(Items listed in a dataset)
# # # # # # #

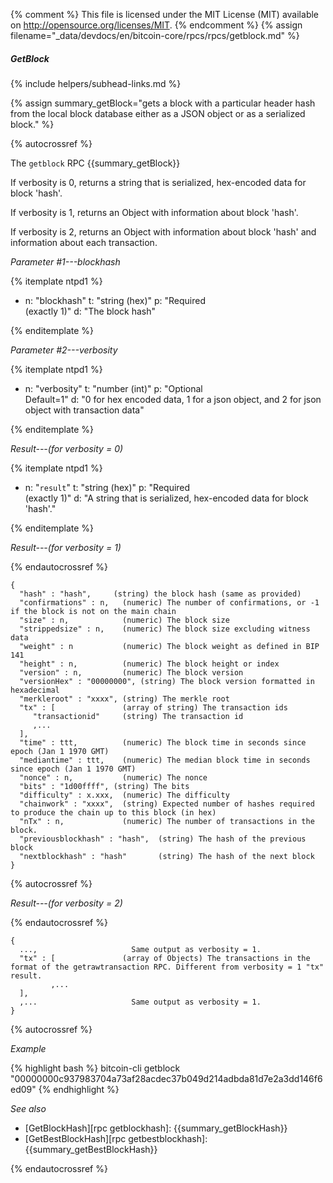 {% comment %}
This file is licensed under the MIT License (MIT) available on
http://opensource.org/licenses/MIT.
{% endcomment %}
{% assign filename="_data/devdocs/en/bitcoin-core/rpcs/rpcs/getblock.md" %}

##### GetBlock
{% include helpers/subhead-links.md %}

{% assign summary_getBlock="gets a block with a particular header hash from the local block database either as a JSON object or as a serialized block." %}

{% autocrossref %}

The `getblock` RPC {{summary_getBlock}}

If verbosity is 0, returns a string that is serialized, hex-encoded data for block 'hash'.

If verbosity is 1, returns an Object with information about block 'hash'.

If verbosity is 2, returns an Object with information about block 'hash' and information about each transaction.

*Parameter #1---blockhash*

{% itemplate ntpd1 %}
- n: "blockhash"
  t: "string (hex)"
  p: "Required<br>(exactly 1)"
  d: "The block hash"

{% enditemplate %}

*Parameter #2---verbosity*

{% itemplate ntpd1 %}
- n: "verbosity"
  t: "number (int)"
  p: "Optional<br>Default=1"
  d: "0 for hex encoded data, 1 for a json object, and 2 for json object with transaction data"

{% enditemplate %}

*Result---(for verbosity = 0)*

{% itemplate ntpd1 %}
- n: "`result`"
  t: "string (hex)"
  p: "Required<br>(exactly 1)"
  d: "A string that is serialized, hex-encoded data for block 'hash'."

{% enditemplate %}

*Result---(for verbosity = 1)*

{% endautocrossref %}

    {
      "hash" : "hash",     (string) the block hash (same as provided)
      "confirmations" : n,   (numeric) The number of confirmations, or -1 if the block is not on the main chain
      "size" : n,            (numeric) The block size
      "strippedsize" : n,    (numeric) The block size excluding witness data
      "weight" : n           (numeric) The block weight as defined in BIP 141
      "height" : n,          (numeric) The block height or index
      "version" : n,         (numeric) The block version
      "versionHex" : "00000000", (string) The block version formatted in hexadecimal
      "merkleroot" : "xxxx", (string) The merkle root
      "tx" : [               (array of string) The transaction ids
         "transactionid"     (string) The transaction id
         ,...
      ],
      "time" : ttt,          (numeric) The block time in seconds since epoch (Jan 1 1970 GMT)
      "mediantime" : ttt,    (numeric) The median block time in seconds since epoch (Jan 1 1970 GMT)
      "nonce" : n,           (numeric) The nonce
      "bits" : "1d00ffff", (string) The bits
      "difficulty" : x.xxx,  (numeric) The difficulty
      "chainwork" : "xxxx",  (string) Expected number of hashes required to produce the chain up to this block (in hex)
      "nTx" : n,             (numeric) The number of transactions in the block.
      "previousblockhash" : "hash",  (string) The hash of the previous block
      "nextblockhash" : "hash"       (string) The hash of the next block
    }

{% autocrossref %}

*Result---(for verbosity = 2)*

{% endautocrossref %}

    {
      ...,                     Same output as verbosity = 1.
      "tx" : [               (array of Objects) The transactions in the format of the getrawtransaction RPC. Different from verbosity = 1 "tx" result.
             ,...
      ],
      ,...                     Same output as verbosity = 1.
    }

{% autocrossref %}

*Example*

{% highlight bash %}
bitcoin-cli getblock "00000000c937983704a73af28acdec37b049d214adbda81d7e2a3dd146f6ed09"
{% endhighlight %}

*See also*

* [GetBlockHash][rpc getblockhash]: {{summary_getBlockHash}}
* [GetBestBlockHash][rpc getbestblockhash]: {{summary_getBestBlockHash}}

{% endautocrossref %}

# # # # # # #

→ **What this task involves**
Could you report how many lines in the data above include the word "epoch"? Give the number and nothing more.

→ **Task answer**
2